→ TO DO
Quote exactly the lines running from the line with "发表于 2021-1-23 13:57" to the end of the entries, including both, and nothing else.

→ AVAILABLE RECORDS
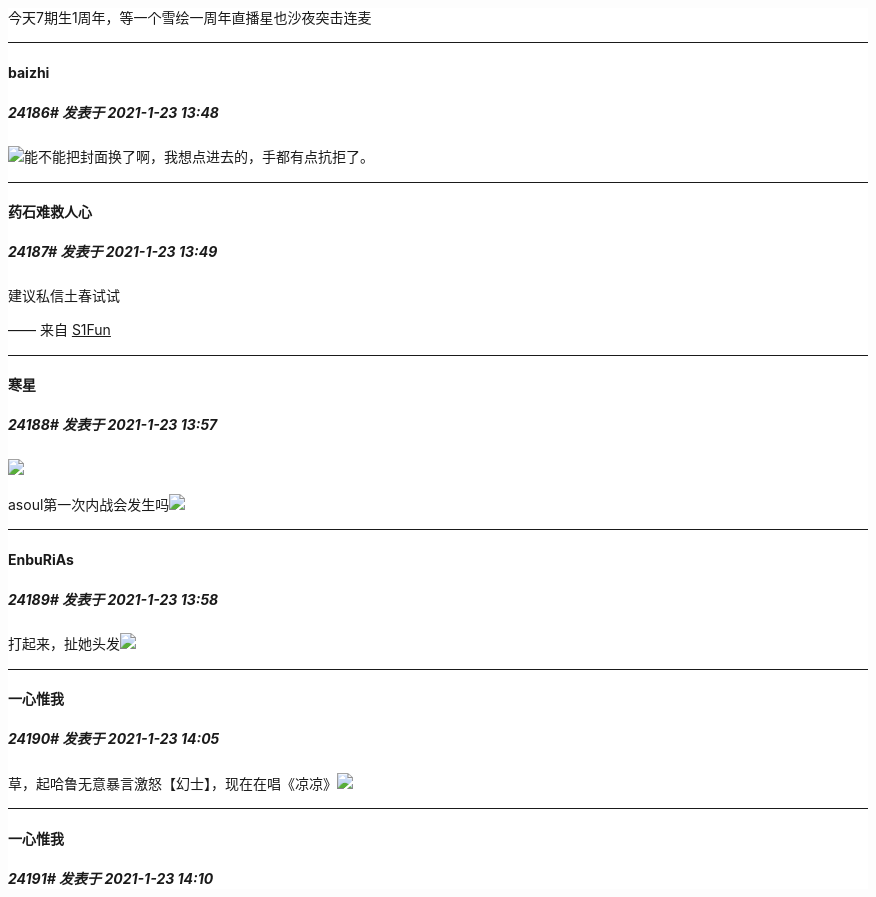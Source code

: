 
今天7期生1周年，等一个雪绘一周年直播星也沙夜突击连麦


-----

####  baizhi  
##### 24186#       发表于 2021-1-23 13:48


<img src="https://static.saraba1st.com/image/smiley/face2017/218.png" referrerpolicy="no-referrer">能不能把封面换了啊，我想点进去的，手都有点抗拒了。


-----

####  药石难救人心  
##### 24187#       发表于 2021-1-23 13:49


建议私信土春试试

—— 来自 [S1Fun](https://s1fun.koalcat.com)


-----

####  寒星  
##### 24188#       发表于 2021-1-23 13:57


<img src="https://p.sda1.dev/1/7b2f823a3f320a711478cecdb11d5a7e/IMG_CMP_235283486.jpeg" referrerpolicy="no-referrer">

asoul第一次内战会发生吗<img src="https://static.saraba1st.com/image/smiley/face2017/049.png" referrerpolicy="no-referrer">


-----

####  EnbuRiAs  
##### 24189#       发表于 2021-1-23 13:58


打起来，扯她头发<img src="https://static.saraba1st.com/image/smiley/face2017/033.png" referrerpolicy="no-referrer">


-----

####  一心惟我  
##### 24190#       发表于 2021-1-23 14:05


草，起哈鲁无意暴言激怒【幻士】，现在在唱《凉凉》<img src="https://static.saraba1st.com/image/smiley/face2017/066.png" referrerpolicy="no-referrer">


-----

####  一心惟我  
##### 24191#       发表于 2021-1-23 14:10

→ SOLUTION TO THIS TASK
##### 24188#       发表于 2021-1-23 13:57


<img src="https://p.sda1.dev/1/7b2f823a3f320a711478cecdb11d5a7e/IMG_CMP_235283486.jpeg" referrerpolicy="no-referrer">

asoul第一次内战会发生吗<img src="https://static.saraba1st.com/image/smiley/face2017/049.png" referrerpolicy="no-referrer">


-----

####  EnbuRiAs  
##### 24189#       发表于 2021-1-23 13:58


打起来，扯她头发<img src="https://static.saraba1st.com/image/smiley/face2017/033.png" referrerpolicy="no-referrer">


-----

####  一心惟我  
##### 24190#       发表于 2021-1-23 14:05


草，起哈鲁无意暴言激怒【幻士】，现在在唱《凉凉》<img src="https://static.saraba1st.com/image/smiley/face2017/066.png" referrerpolicy="no-referrer">


-----

####  一心惟我  
##### 24191#       发表于 2021-1-23 14:10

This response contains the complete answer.